Le cifre richieste andavano dai 10mila ai 30mila euro, pagabili anche in “comode” rate. Una volta ricevuto il pagamento, che variava dai 10 ai 30 mila euro, l’uomo avrebbe fatto sottoscrivere falsi contratti di assunzione, da lui stesso predisposti. I finanzieri ne hanno trovati molti in casa di Grasso: falsi contratti di assunzione intestati al Comune, alla Regione Calabria, al ministero dell’Interno, al ministero delle Politiche Agricole e alla Presidenza del Consiglio regionale della Calabria.

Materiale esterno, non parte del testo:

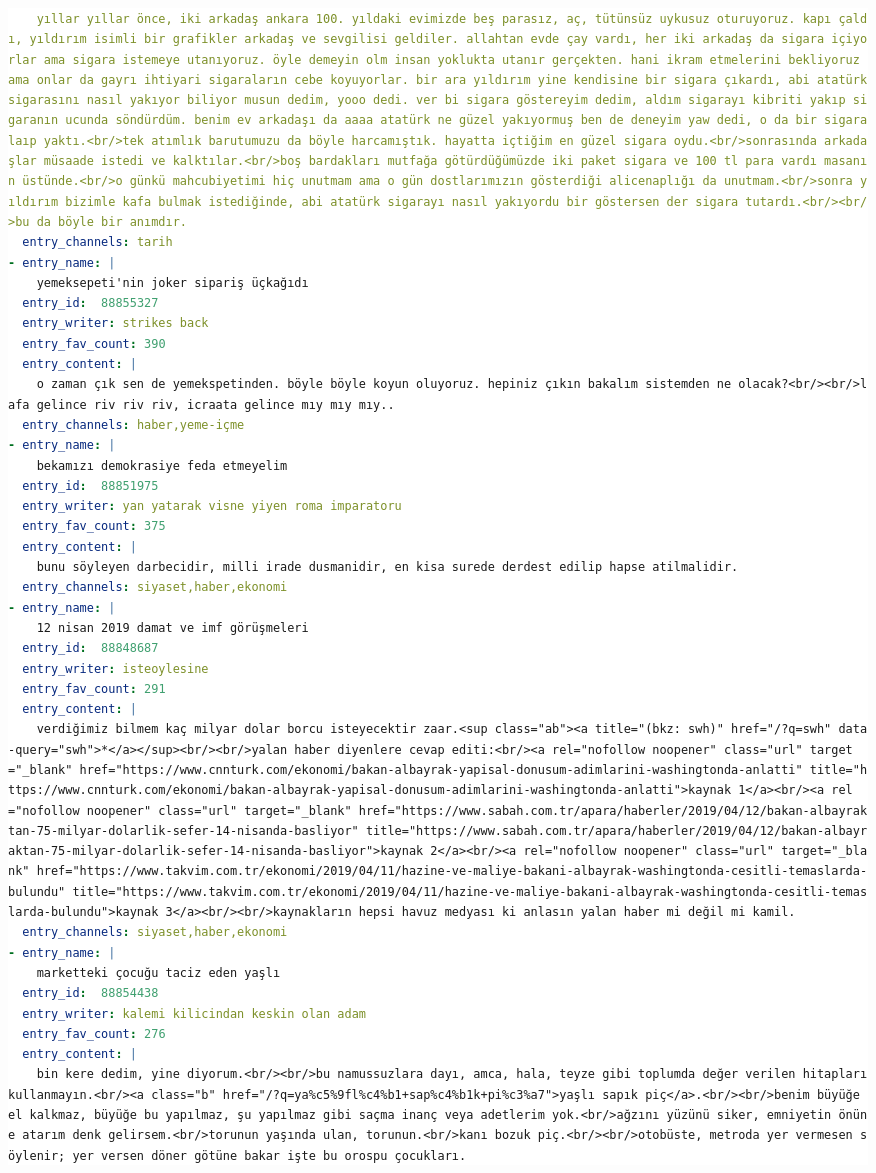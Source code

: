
 ```yaml
    yıllar yıllar önce, iki arkadaş ankara 100. yıldaki evimizde beş parasız, aç, tütünsüz uykusuz oturuyoruz. kapı çaldı, yıldırım isimli bir grafikler arkadaş ve sevgilisi geldiler. allahtan evde çay vardı, her iki arkadaş da sigara içiyorlar ama sigara istemeye utanıyoruz. öyle demeyin olm insan yoklukta utanır gerçekten. hani ikram etmelerini bekliyoruz ama onlar da gayrı ihtiyari sigaraların cebe koyuyorlar. bir ara yıldırım yine kendisine bir sigara çıkardı, abi atatürk sigarasını nasıl yakıyor biliyor musun dedim, yooo dedi. ver bi sigara göstereyim dedim, aldım sigarayı kibriti yakıp sigaranın ucunda söndürdüm. benim ev arkadaşı da aaaa atatürk ne güzel yakıyormuş ben de deneyim yaw dedi, o da bir sigara laıp yaktı.<br/>tek atımlık barutumuzu da böyle harcamıştık. hayatta içtiğim en güzel sigara oydu.<br/>sonrasında arkadaşlar müsaade istedi ve kalktılar.<br/>boş bardakları mutfağa götürdüğümüzde iki paket sigara ve 100 tl para vardı masanın üstünde.<br/>o günkü mahcubiyetimi hiç unutmam ama o gün dostlarımızın gösterdiği alicenaplığı da unutmam.<br/>sonra yıldırım bizimle kafa bulmak istediğinde, abi atatürk sigarayı nasıl yakıyordu bir göstersen der sigara tutardı.<br/><br/>bu da böyle bir anımdır.
  entry_channels: tarih
- entry_name: |
    yemeksepeti'nin joker sipariş üçkağıdı
  entry_id:  88855327
  entry_writer: strikes back
  entry_fav_count: 390
  entry_content: |
    o zaman çık sen de yemekspetinden. böyle böyle koyun oluyoruz. hepiniz çıkın bakalım sistemden ne olacak?<br/><br/>lafa gelince riv riv riv, icraata gelince mıy mıy mıy..
  entry_channels: haber,yeme-içme
- entry_name: |
    bekamızı demokrasiye feda etmeyelim
  entry_id:  88851975
  entry_writer: yan yatarak visne yiyen roma imparatoru
  entry_fav_count: 375
  entry_content: |
    bunu söyleyen darbecidir, milli irade dusmanidir, en kisa surede derdest edilip hapse atilmalidir.
  entry_channels: siyaset,haber,ekonomi
- entry_name: |
    12 nisan 2019 damat ve imf görüşmeleri
  entry_id:  88848687
  entry_writer: isteoylesine
  entry_fav_count: 291
  entry_content: |
    verdiğimiz bilmem kaç milyar dolar borcu isteyecektir zaar.<sup class="ab"><a title="(bkz: swh)" href="/?q=swh" data-query="swh">*</a></sup><br/><br/>yalan haber diyenlere cevap editi:<br/><a rel="nofollow noopener" class="url" target="_blank" href="https://www.cnnturk.com/ekonomi/bakan-albayrak-yapisal-donusum-adimlarini-washingtonda-anlatti" title="https://www.cnnturk.com/ekonomi/bakan-albayrak-yapisal-donusum-adimlarini-washingtonda-anlatti">kaynak 1</a><br/><a rel="nofollow noopener" class="url" target="_blank" href="https://www.sabah.com.tr/apara/haberler/2019/04/12/bakan-albayraktan-75-milyar-dolarlik-sefer-14-nisanda-basliyor" title="https://www.sabah.com.tr/apara/haberler/2019/04/12/bakan-albayraktan-75-milyar-dolarlik-sefer-14-nisanda-basliyor">kaynak 2</a><br/><a rel="nofollow noopener" class="url" target="_blank" href="https://www.takvim.com.tr/ekonomi/2019/04/11/hazine-ve-maliye-bakani-albayrak-washingtonda-cesitli-temaslarda-bulundu" title="https://www.takvim.com.tr/ekonomi/2019/04/11/hazine-ve-maliye-bakani-albayrak-washingtonda-cesitli-temaslarda-bulundu">kaynak 3</a><br/><br/>kaynakların hepsi havuz medyası ki anlasın yalan haber mi değil mi kamil.
  entry_channels: siyaset,haber,ekonomi
- entry_name: |
    marketteki çocuğu taciz eden yaşlı
  entry_id:  88854438
  entry_writer: kalemi kilicindan keskin olan adam
  entry_fav_count: 276
  entry_content: |
    bin kere dedim, yine diyorum.<br/><br/>bu namussuzlara dayı, amca, hala, teyze gibi toplumda değer verilen hitapları kullanmayın.<br/><a class="b" href="/?q=ya%c5%9fl%c4%b1+sap%c4%b1k+pi%c3%a7">yaşlı sapık piç</a>.<br/><br/>benim büyüğe el kalkmaz, büyüğe bu yapılmaz, şu yapılmaz gibi saçma inanç veya adetlerim yok.<br/>ağzını yüzünü siker, emniyetin önüne atarım denk gelirsem.<br/>torunun yaşında ulan, torunun.<br/>kanı bozuk piç.<br/><br/>otobüste, metroda yer vermesen söylenir; yer versen döner götüne bakar işte bu orospu çocukları.
```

I timbri falsi sui contratti di assunzione. Su tali documenti erano stati apposti timbri, risultati poi un timbro originale della Polizia Municipale di Reggio Calabria sottratto agli uffici del Comando dove l’uomo prestava servizio, un timbro falsificato riferibile agli uffici amministrativi del Comune di Reggio Calabria ed un timbro lineare della Guardia di Finanza risultato essere completamente contraffatto. Secondo l’accusa l’uomo avrebbe anche utilizzato per le sue attività illecite le autovetture di servizio di proprietà del corpo di Polizia Municipale. A suo carico è stato ipotizzato anche il reato di rivelazione di segreto d’ufficio.

Un incasso intorno al mezzo milione di euro. Dalla ricostruzione effettuata dalle Fiamme Gialle, le somme intascate da Grasso dal 2010 ad oggi si aggirerebbero a circa 500.000 euro. Le indagini di natura patrimoniale sono tuttora in corso. Infine, gli è stata notificata un’altra ordinanza dagli investigatori della Squadra Mobile diretta dal primo dirigente Gennaro Semeraro per reati analoghi contestatigli nell’ambito della stessa inchiesta, nata dalla denuncia di alcuni cittadini.